The AEOP Journey Towards a Future in STEM

The STEM education movement is on the rise, but finding a wide variety of STEM opportunities can be challenging, let alone finding them all in one place. Through AEOP STEM opportunities, students from across the country can continue their education in STEM fields. Many students transition from the eCYBERMISSION program into the Junior Science and Humanities Symposia (JSHS) once they get to high school, and continue their goals toward a future career in STEM by seizing opportunities for grants, scholarships and apprenticeships.

Siona Beaudoin, from Michigan, began her AEOP journey with eCYBERMISSION in seventh grade, after her mother went to a Society of Women in Engineering (SWE) conference and found out about the program. With her mother acting as her advisor, she organized a group of friends who shared a common interest in STEM and formed an eCYBERMISSION team. For the next three years, she continued to participate each year submitting three different projects on topics such as electroplating copper and growing plants in mining waste product. “At my school, there were no science competitions or clubs, so myself, along with what ended up being my teammates, decided to try out eCYBERMISSION and ended up having a lot of fun,” Beaudoin said of her experience. “I learned a lot of science I didn’t know before and learned how to better work in a team.”

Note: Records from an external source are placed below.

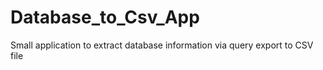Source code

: # Database_to_Csv_App
 Small application to extract database information via query export to CSV file
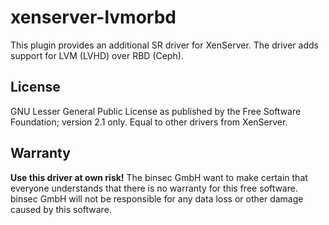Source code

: # xenserver-lvmorbd

This plugin provides an additional SR driver for XenServer.
The driver adds support for LVM (LVHD) over RBD (Ceph).

## License
GNU Lesser General Public License as published by the Free Software Foundation; version 2.1 only. 
Equal to other drivers from XenServer.

## Warranty
**Use this driver at own risk!** The binsec GmbH want to make certain
that everyone understands that there is no warranty for this free software.
binsec GmbH will not be responsible for any data loss or other damage caused by this software.
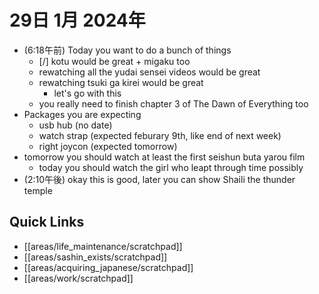 # 29日 1月 2024年
- (6:18午前) Today you want to do a bunch of things
  - [/] kotu would be great + migaku too
  - rewatching all the yudai sensei videos would be great
  - rewatching tsuki ga kirei would be great
    - let's go with this
  - you really need to finish chapter 3 of The Dawn of Everything too
- Packages you are expecting
  - usb hub (no date)
  - watch strap (expected feburary 9th, like end of next week)
  - right joycon (expected tomorrow)
- tomorrow you should watch at least the first seishun buta yarou film
  - today you should watch the girl who leapt through time possibly
- (2:10午後) okay this is good, later you can show Shaili the thunder temple

 



## Quick Links
- [[areas/life_maintenance/scratchpad]]
- [[areas/sashin_exists/scratchpad]]
- [[areas/acquiring_japanese/scratchpad]]
- [[areas/work/scratchpad]]
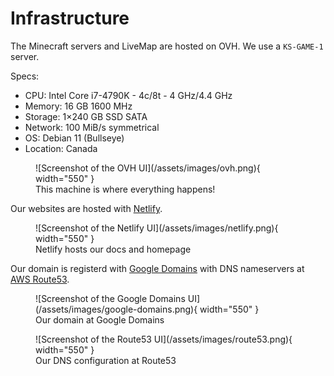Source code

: # Infrastructure

The Minecraft servers and LiveMap are hosted on OVH. We use a `KS-GAME-1` server.

Specs:

-   CPU: Intel Core i7-4790K - 4c/8t - 4 GHz/4.4 GHz
-   Memory: 16 GB 1600 MHz
-   Storage: 1×240 GB SSD SATA
-   Network: 100 MiB/s symmetrical
-   OS: Debian 11 (Bullseye)
-   Location: Canada

<figure markdown>
  ![Screenshot of the OVH UI](/assets/images/ovh.png){ width="550" }
  <figcaption>This machine is where everything happens!</figcaption>
</figure>

Our websites are hosted with [Netlify](https://www.netlify.com/).

<figure markdown>
  ![Screenshot of the Netlify UI](/assets/images/netlify.png){ width="550" }
  <figcaption>Netlify hosts our docs and homepage</figcaption>
</figure>

Our domain is registerd with [Google Domains](https://domains.google/) with DNS nameservers at [AWS Route53](https://aws.amazon.com/route53/).

<figure markdown>
  ![Screenshot of the Google Domains UI](/assets/images/google-domains.png){ width="550" }
  <figcaption>Our domain at Google Domains</figcaption>
</figure>

<figure markdown>
  ![Screenshot of the Route53 UI](/assets/images/route53.png){ width="550" }
  <figcaption>Our DNS configuration at Route53</figcaption>
</figure>

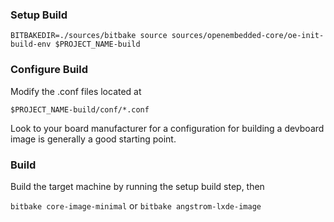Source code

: ### Setup Build

`BITBAKEDIR=./sources/bitbake source sources/openembedded-core/oe-init-build-env $PROJECT_NAME-build`

### Configure Build

Modify the .conf files located at

`$PROJECT_NAME-build/conf/*.conf`

Look to your board manufacturer for a configuration for building a devboard image is generally a good starting point.


### Build

Build the target machine by running the setup build step, then

`bitbake core-image-minimal`
or
`bitbake angstrom-lxde-image`

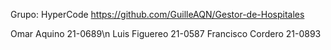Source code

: Grupo: HyperCode https://github.com/GuilleAQN/Gestor-de-Hospitales

Omar Aquino 21-0689\n
Luis Figuereo 21-0587 
Francisco Cordero 21-0893
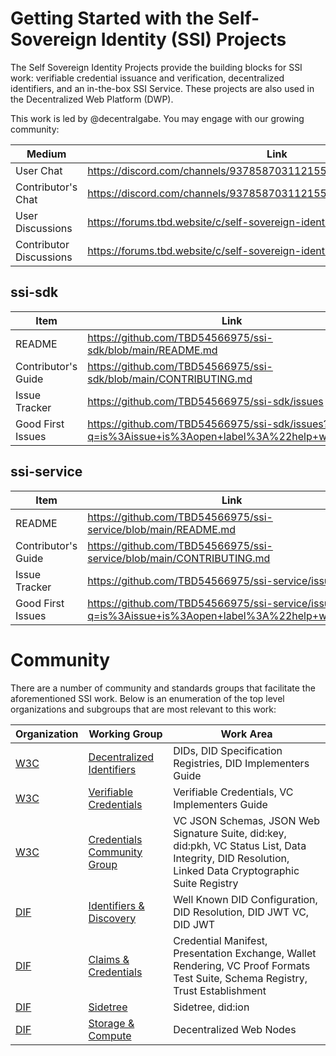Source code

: # Getting Started with the Self-Sovereign Identity (SSI) Projects

The Self Sovereign Identity Projects provide the building blocks for SSI work: verifiable credential issuance and
verification, decentralized identifiers, and an in-the-box SSI Service. These projects
are also used in the Decentralized Web Platform (DWP).

This work is led by @decentralgabe. You may engage with our growing community:

| Medium                  | Link                                                               |
|-------------------------|--------------------------------------------------------------------|
| User Chat               | https://discord.com/channels/937858703112155166/969272692891086868 |
| Contributor's Chat      | https://discord.com/channels/937858703112155166/981787055103303711 |
| User Discussions        | https://forums.tbd.website/c/self-sovereign-identity-users/5       |
| Contributor Discussions | https://forums.tbd.website/c/self-sovereign-identity-developers/7  |

## ssi-sdk

| Item                | Link                                                                                           |
|---------------------|------------------------------------------------------------------------------------------------|
| README              | https://github.com/TBD54566975/ssi-sdk/blob/main/README.md                                     |
| Contributor's Guide | https://github.com/TBD54566975/ssi-sdk/blob/main/CONTRIBUTING.md                               |
| Issue Tracker       | https://github.com/TBD54566975/ssi-sdk/issues                                                  |
| Good First Issues   | https://github.com/TBD54566975/ssi-sdk/issues?q=is%3Aissue+is%3Aopen+label%3A%22help+wanted%22 |

## ssi-service

| Item                | Link                                                                                               |
|---------------------|----------------------------------------------------------------------------------------------------|
| README              | https://github.com/TBD54566975/ssi-service/blob/main/README.md                                     |
| Contributor's Guide | https://github.com/TBD54566975/ssi-service/blob/main/CONTRIBUTING.md                               |
| Issue Tracker       | https://github.com/TBD54566975/ssi-service/issues                                                  |
| Good First Issues   | https://github.com/TBD54566975/ssi-service/issues?q=is%3Aissue+is%3Aopen+label%3A%22help+wanted%22 |

# Community

There are a number of community and standards groups that facilitate the aforementioned SSI work. Below is an
enumeration of the top level organizations and subgroups that are most relevant to this work:

| Organization                        | Working Group                                                                                    | Work Area                                                                                                                                             |
|-------------------------------------|--------------------------------------------------------------------------------------------------|-------------------------------------------------------------------------------------------------------------------------------------------------------|
| [W3C](https://www.w3.org/)          | [Decentralized Identifiers](https://www.w3.org/groups/wg/did)                                    | DIDs, DID Specification Registries, DID Implementers Guide                                                                                            | 
| [W3C](https://www.w3.org/)          | [Verifiable Credentials](https://www.w3.org/groups/wg/vc)                                        | Verifiable Credentials, VC Implementers Guide                                                                                                         | 
| [W3C](https://www.w3.org/)          | [Credentials Community Group](https://www.w3.org/community/credentials/)                         | VC JSON Schemas, JSON Web Signature Suite, did:key, did:pkh, VC Status List, Data Integrity, DID Resolution, Linked Data Cryptographic Suite Registry | 
| [DIF](https://identity.foundation/) | [Identifiers & Discovery](https://identity.foundation/working-groups/identifiers-discovery.html) | Well Known DID Configuration, DID Resolution, DID JWT VC, DID JWT                                                                                     | 
| [DIF](https://identity.foundation/) | [Claims & Credentials](https://identity.foundation/working-groups/claims-credentials.html)       | Credential Manifest, Presentation Exchange, Wallet Rendering, VC Proof Formats Test Suite, Schema Registry, Trust Establishment                       | 
| [DIF](https://identity.foundation/) | [Sidetree](https://identity.foundation/working-groups/sidetree.html)                             | Sidetree, did:ion                                                                                                                                     | 
| [DIF](https://identity.foundation/) | [Storage & Compute](https://identity.foundation/working-groups/storage-compute.html)             | Decentralized Web Nodes                                                                                                                               | 
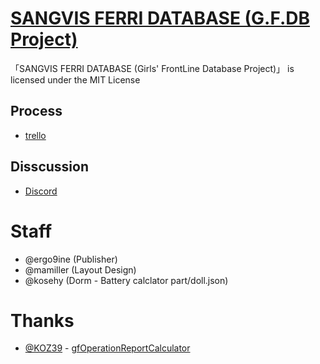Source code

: # [SANGVIS FERRI DATABASE (G.F.DB Project)](https://sf2031.com)

「SANGVIS FERRI DATABASE (Girls' FrontLine Database Project)」 is licensed under the MIT License

## Process
- [trello](https://trello.com/b/sPsg0jzu/gfdb-process)

## Disscussion
- [Discord](https://discordapp.com/invite/8eTFTSa)

# Staff
- @ergo9ine (Publisher)
- @mamiller (Layout Design)
- @kosehy (Dorm - Battery calclator part/doll.json)

# Thanks
- [@KOZ39](https://github.com/KOZ39) - [gfOperationReportCalculator](https://github.com/KOZ39/gfOperationReportCalculator)
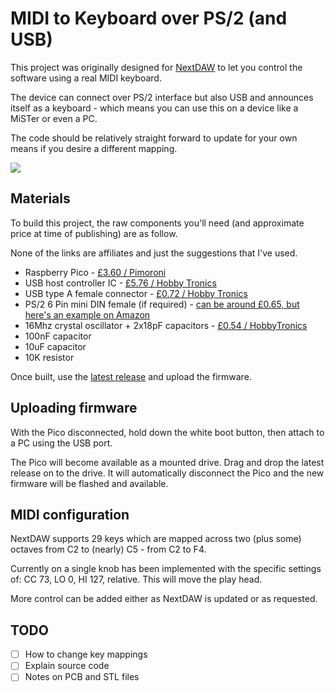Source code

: # MIDI to Keyboard over PS/2 (and USB)

This project was originally designed for [NextDAW](http://nextdaw.biasillo.com/) to let you control the software using a real MIDI keyboard.

The device can connect over PS/2 interface but also USB and announces itself as a keyboard - which means you can use this on a device like a MiSTer or even a PC.

The code should be relatively straight forward to update for your own means if you desire a different mapping.

![](https://github.com/remy/midi-to-ps2/blob/main/.github/PXL_20210926_182004103.jpg?raw=true)

## Materials

To build this project, the raw components you'll need (and approximate price at time of publishing) are as follow.

None of the links are affiliates and just the suggestions that I've used.

- Raspberry Pico - [£3.60 / Pimoroni](https://shop.pimoroni.com/products/raspberry-pi-pico?variant=32402092294227)
- USB host controller IC - [£5.76 / Hobby Tronics](https://www.hobbytronics.co.uk/usb-host/usb-host-dip)
- USB type A female connector - [£0.72 / Hobby Tronics](https://www.hobbytronics.co.uk/usb-type-a-socket)
- PS/2 6 Pin mini DIN female (if required) - [can be around £0.65, but here's an example on Amazon](https://www.amazon.co.uk/sourcingmap%C2%AE-Shielded-Female-Board-Connector-Silver/dp/B007PPHYFM)
- 16Mhz crystal oscillator + 2x18pF capacitors - [£0.54 / HobbyTronics](https://www.hobbytronics.co.uk/xtal-caps)
- 100nF capacitor
- 10uF capacitor
- 10K resistor

Once built, use the [latest release](https://github.com/remy/midi-to-ps2/releases/latest) and upload the firmware.

## Uploading firmware

With the Pico disconnected, hold down the white boot button, then attach to a PC using the USB port.

The Pico will become available as a mounted drive. Drag and drop the latest release on to the drive. It will automatically disconnect the Pico and the new firmware will be flashed and available.

## MIDI configuration

NextDAW supports 29 keys which are mapped across two (plus some) octaves from C2 to (nearly) C5 - from C2 to F4.

Currently on a single knob has been implemented with the specific settings of: CC 73, LO 0, HI 127, relative. This will move the play head.

More control can be added either as NextDAW is updated or as requested.

## TODO

- [ ] How to change key mappings
- [ ] Explain source code
- [ ] Notes on PCB and STL files
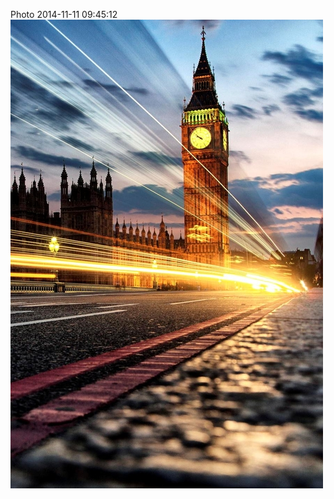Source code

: <!--
title: Photo 2014-11-11 09:45:12
date: Tue Nov 11 2014 09:45:12 GMT+0000 (Greenwich Mean Time)
tags: 
-->
Photo 2014-11-11 09:45:12
![](102352045252-0.jpg)
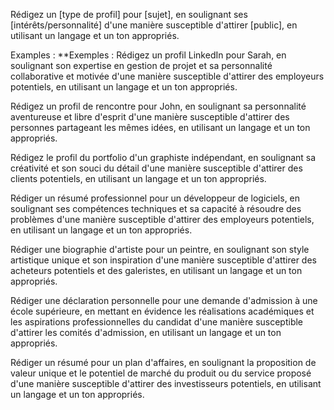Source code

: Rédigez un [type de profil] pour [sujet], en soulignant ses [intérêts/personnalité] d'une manière susceptible d'attirer [public], en utilisant un langage et un ton appropriés.

Examples : **Exemples :
Rédigez un profil LinkedIn pour Sarah, en soulignant son expertise en gestion de projet et sa personnalité collaborative et motivée d'une manière susceptible d'attirer des employeurs potentiels, en utilisant un langage et un ton appropriés.

Rédigez un profil de rencontre pour John, en soulignant sa personnalité aventureuse et libre d'esprit d'une manière susceptible d'attirer des personnes partageant les mêmes idées, en utilisant un langage et un ton appropriés.

Rédigez le profil du portfolio d'un graphiste indépendant, en soulignant sa créativité et son souci du détail d'une manière susceptible d'attirer des clients potentiels, en utilisant un langage et un ton appropriés.

Rédiger un résumé professionnel pour un développeur de logiciels, en soulignant ses compétences techniques et sa capacité à résoudre des problèmes d'une manière susceptible d'attirer des employeurs potentiels, en utilisant un langage et un ton appropriés.

Rédiger une biographie d'artiste pour un peintre, en soulignant son style artistique unique et son inspiration d'une manière susceptible d'attirer des acheteurs potentiels et des galeristes, en utilisant un langage et un ton appropriés.

Rédiger une déclaration personnelle pour une demande d'admission à une école supérieure, en mettant en évidence les réalisations académiques et les aspirations professionnelles du candidat d'une manière susceptible d'attirer les comités d'admission, en utilisant un langage et un ton appropriés.

Rédiger un résumé pour un plan d'affaires, en soulignant la proposition de valeur unique et le potentiel de marché du produit ou du service proposé d'une manière susceptible d'attirer des investisseurs potentiels, en utilisant un langage et un ton appropriés.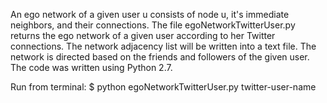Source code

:An ego network of a given user u consists of node u, it's immediate neighbors, and their connections. 
The file egoNetworkTwitterUser.py returns the ego network of a given user according to her Twitter connections. 
The network adjacency list will be written into a text file. The network is directed based on the friends and followers 
of the given user. The code was written using Python 2.7.

Run from terminal: $ python egoNetworkTwitterUser.py twitter-user-name


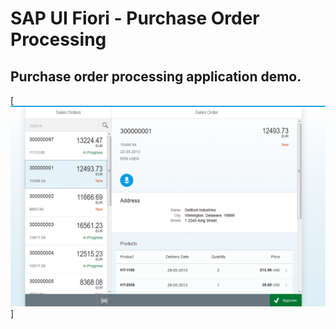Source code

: SAP UI Fiori - Purchase Order Processing
=========

## Purchase order processing application demo.

[![SAP UI5 Purchase Order App](/screen.PNG)]
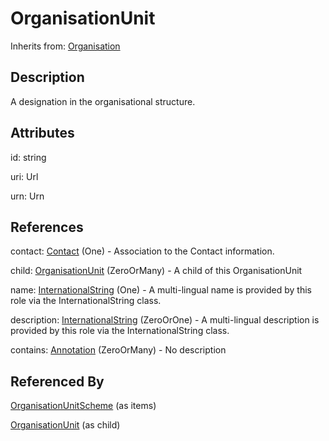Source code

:
# OrganisationUnit

Inherits from: [Organisation](Organisation.md)



## Description

A designation in the organisational structure.


## Attributes

id: string

uri: Url

urn: Urn



## References

contact: [Contact](Contact.md) (One) - Association to the Contact information.

child: [OrganisationUnit](OrganisationUnit.md) (ZeroOrMany) - A child of this OrganisationUnit

name: [InternationalString](../Base/InternationalString.md) (One) - A multi-lingual name is provided by this role via the InternationalString class.

description: [InternationalString](../Base/InternationalString.md) (ZeroOrOne) - A multi-lingual description is provided by this role via the InternationalString class.

contains: [Annotation](../Base/Annotation.md) (ZeroOrMany) - No description



## Referenced By

[OrganisationUnitScheme](OrganisationUnitScheme.md) (as items)

[OrganisationUnit](OrganisationUnit.md) (as child)


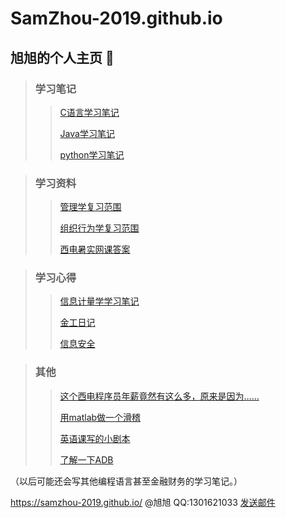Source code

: # SamZhou-2019.github.io
## 旭旭的个人主页 🏡

> ### 学习笔记
>
> > [C语言学习笔记](website_C/C_include.html)
> >
> > [Java学习笔记](website_java/java.md)
> >
> > [python学习笔记](website_python/python_study.html)

> ### 学习资料
>
> > [管理学复习范围](webpage_management/management.htm)
> >
> > [组织行为学复习范围](webpage_management/Organizational_Behavior.htm)
> >
> > [西电暑实网课答案](webpage_shushi_2019/shushi_2019.html)

> ### 学习心得
>
> > [信息计量学学习笔记](website_informetrics/informetrics.html)
> >
> > [金工日记](website_metalwork/metalwork.html)
> >
> > [信息安全](website_security/security.html)

> ### 其他
>
> > [这个西电程序员年薪竟然有这么多，原来是因为……](ruanwen/ruanwen.html)
> >
> > [用matlab做一个滑稽](website_matlab/huaji.md)
> >
> > [英语课写的小剧本](website_english/English_Script.md)
> >
> > [了解一下ADB](website_java/What'sADB.md)

（以后可能还会写其他编程语言甚至金融财务的学习笔记。）

https://samzhou-2019.github.io/ @旭旭 QQ:1301621033  [发送邮件](mailto:zhouzexu2010@sina.cn?cc=zxzhou@stu.xidian.edu.cn&subject=About%20samzhou-2019.github.io)

<script>
document.write(Date());
</script>


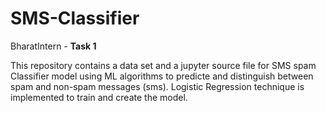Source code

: # SMS-Classifier
BharatIntern - **Task 1**

This repository contains a data set and a jupyter source file for SMS spam Classifier model using ML algorithms to predicte and distinguish between spam and non-spam messages (sms). Logistic Regression technique is implemented to train and create the model. 
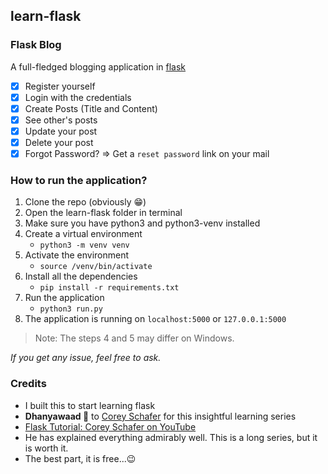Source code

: ## learn-flask

### Flask Blog

A full-fledged blogging application in [flask](https://flask.palletsprojects.com/)  
- [x] Register yourself
- [x] Login with the credentials
- [x] Create Posts (Title and Content)
- [x] See other's posts
- [x] Update your post
- [x] Delete your post
- [x] Forgot Password? => Get a `reset password` link on your mail

### How to run the application?
1. Clone the repo (obviously 😁)
2. Open the learn-flask folder in terminal
3. Make sure you have python3 and python3-venv installed
4. Create a virtual environment
   - `python3 -m venv venv`
5. Activate the environment
   - `source /venv/bin/activate`
6. Install all the dependencies
   - `pip install -r requirements.txt`
7. Run the application
   - `python3 run.py`
8. The application is running on `localhost:5000` or `127.0.0.1:5000`    

> Note: The steps 4 and 5 may differ on Windows.

_If you get any issue, feel free to ask._ 

### Credits 

- I built this to start learning flask
- **Dhanyawaad 🙏** to [Corey Schafer](https://www.coreyms.com) for this insightful learning series
- [Flask Tutorial: Corey Schafer on YouTube](https://youtube.com/playlist?list=PL-osiE80TeTs4UjLw5MM6OjgkjFeUxCYH)
- He has explained everything admirably well. This is a long series, but it is worth it. 
- The best part, it is free...😉
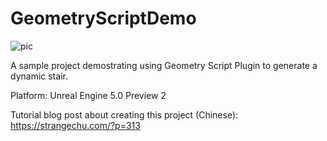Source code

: # GeometryScriptDemo
 
![pic](https://i2.wp.com/strangechu.com/wp-content/uploads/2022/03/image-41.png)
 
A sample project demostrating using Geometry Script Plugin to generate a dynamic stair.
 
Platform: Unreal Engine 5.0 Preview 2

Tutorial blog post about creating this project (Chinese):
https://strangechu.com/?p=313
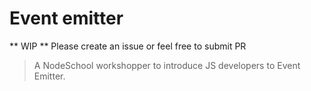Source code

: Event emitter
================

** WIP **
Please create an issue or feel free to submit PR

> A NodeSchool workshopper to introduce JS developers to Event Emitter.

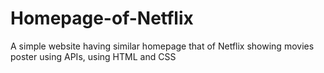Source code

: # Homepage-of-Netflix

A simple website having similar homepage that of Netflix showing movies poster using APIs, using HTML and CSS
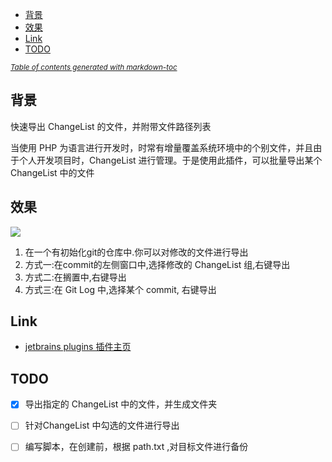 - [背景](#背景)
- [效果](#效果)
- [Link](#link)
- [TODO](#todo)


<small><i><a href='http://ecotrust-canada.github.io/markdown-toc/'>Table of contents generated with markdown-toc</a></i></small>

## 背景
快速导出 ChangeList 的文件，并附带文件路径列表

当使用 PHP 为语言进行开发时，时常有增量覆盖系统环境中的个别文件，并且由于个人开发项目时，ChangeList 进行管理。于是使用此插件，可以批量导出某个 ChangeList 中的文件

## 效果

![](docs/gif/20231009_105331.gif)

1. 在一个有初始化git的仓库中.你可以对修改的文件进行导出
2. 方式一:在commit的左侧窗口中,选择修改的 ChangeList 组,右键导出
3. 方式二:在搁置中,右键导出
4. 方式三:在 Git Log 中,选择某个 commit, 右键导出

## Link
- [jetbrains plugins 插件主页](https://plugins.jetbrains.com/plugin/21528-changefile-export)
## TODO

- [x] 导出指定的 ChangeList 中的文件，并生成文件夹
- [ ] 针对ChangeList 中勾选的文件进行导出
- [ ] 编写脚本，在创建前，根据 path.txt ,对目标文件进行备份

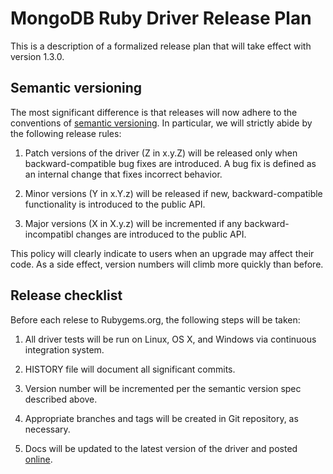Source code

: # MongoDB Ruby Driver Release Plan

This is a description of a formalized release plan that will take effect
with version 1.3.0.

## Semantic versioning

The most significant difference is that releases will now adhere to the conventions of
[semantic versioning](http://semver.org). In particular, we will strictly abide by the
following release rules:

1. Patch versions of the driver (Z in x.y.Z) will be released only when backward-compatible bug fixes are introduced. A bug fix is defined as an internal change that fixes incorrect behavior.

2. Minor versions (Y in x.Y.z) will be released if new, backward-compatible functionality is introduced to the public API.

3. Major versions (X in X.y.z) will be incremented if any backward-incompatibl changes are introduced to the public API.

This policy will clearly indicate to users when an upgrade may affect their code. As a side effect, version numbers will climb more quickly than before.


## Release checklist

Before each relese to Rubygems.org, the following steps will be taken:

1. All driver tests will be run on Linux, OS X, and Windows via continuous integration system.

2. HISTORY file will document all significant commits.

3. Version number will be incremented per the semantic version spec described above.

4. Appropriate branches and tags will be created in Git repository, as necessary.

5. Docs will be updated to the latest version of the driver and posted [online](http://api.mongodb.org/ruby/current/index.html).
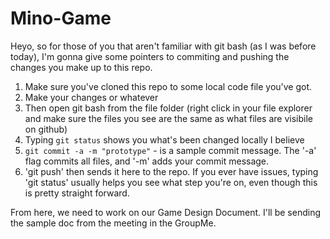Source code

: # Mino-Game
 
Heyo, so for those of you that aren't familiar with git bash (as I was before today), I'm gonna give some pointers to commiting and 
pushing the changes you make up to this repo.
 
1) Make sure you've cloned this repo to some local code file you've got.
2) Make your changes or whatever
3) Then open git bash from the file folder (right click in your file explorer and make sure the files you see are the same as what files
   are visibile on github)
4) Typing `git status` shows you what's been changed locally I believe
5) `git commit -a -m "prototype"` - is a sample commit message. The '-a' flag commits all files, and '-m' adds your commit message.
6) 'git push' then sends it here to the repo. If you ever have issues, typing 'git status' usually helps you see what step you're on,
   even though this is pretty straight forward.
   
   
 
 From here, we need to work on our Game Design Document. I'll be sending the sample doc from the meeting in the GroupMe.
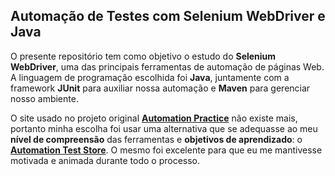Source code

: ## Automação de Testes com Selenium WebDriver e Java

O presente repositório tem como objetivo o estudo do **Selenium WebDriver**, uma das principais ferramentas de automação de páginas Web. A linguagem de programação escolhida foi **Java**, juntamente com a framework **JUnit** para auxiliar nossa automação e **Maven** para gerenciar nosso ambiente.

O site usado no projeto original **[Automation Practice]("http://automationpractice.com/")** não existe mais, portanto minha escolha foi usar uma alternativa que se adequasse ao meu **nível de compreensão** das ferramentas e **objetivos de aprendizado**: o **[Automation Test Store]("https://automationteststore.com/")**. O mesmo foi excelente para que eu me mantivesse motivada e animada durante todo o processo.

Siona and her team, Whiz Kids, at eCYBERMISSION’s National Judging & Educational Event (NJ&EE)

After a great experience participating in eCYBERMISSION, and some grant money and prizes to boot, Beaudoin chose to continue her AEOP journey. She decided to participate and compete in the (JSHS) program. The ability to choose from a wide variety of categories and make her next project anything she wanted to be was a huge appeal to take this next step. JSHS is an opportunity for high school students to compete for scholarships and recognition by presenting the results of their solo STEM projects before a panel of judges and an audience of their peers. It’s composed of 48 nationwide university campuses and serves students in all 50 states, Puerto Rico and the DoD Dependent Schools, Europe and Pacific.

Going into JSHS all on her own this time instead of with a team, she decided her project would be to see if the effects of simulated nitrogen deposition would continue if nitrogen deposition ended. She collected her data with the help of an undergraduate student and a mentor.  

Siona collecting litter samples from the plots where she conducted her projects.

After months of hard work, she presented at the Wisconsin-Upper Peninsula of Michigan Regional Competition and placed third overall, winning $1,000 towards a scholarship for college, as well as qualifying her to present her project poster at the JSHS National Symposium this April. When asked how she feels about being given the chance to go to Nationals, Beaudoin commented, “I am very excited to have the opportunity to go to New Mexico to compete and present my research. I look forward to seeing what projects other people have conducted, as well as meeting new people.”

Siona winning 3rd place at the Wisconsin-Upper Peninsula of Michigan Regional JSHS Competition

As she prepares for this next chapter in her AEOP journey, we asked her, “What does STEM mean to you? And do you see a future career in STEM?” She spoke of how she really enjoys science and technology, especially when curating websites and graphic design, passions of hers. She sees herself becoming a graphic designer and technical writer, combining her two favorite things: art and science.  “I have learned so much through these AEOP competitions.  The lesson that was most important to me was probably how to present my findings.  I have greatly improved in my ability to present, and to answer questions."

The whole team at eCYBERMISSION is wishing Beaudoin good luck as she heads to the JSHS National Symposium. We continue to be a part of the STEM education movement and are always proud to hear about AEOP Alumni pursuing STEM education and hopefully STEM careers.

-Mission Control

The U.S. Army Educational Outreach Program (AEOP) aims to provide students and teachers a collaborative, cohesive, portfolio of Army-sponsored STEM programs that effectively engage, inspire, and attract the next generation of STEM talent. Programs offered by AEOP include summer enrichment opportunities at Army Labs, STEM Competitions, Apprenticeships and Scholarships. These programs begin in first grade and progress through undergraduate and graduate studies.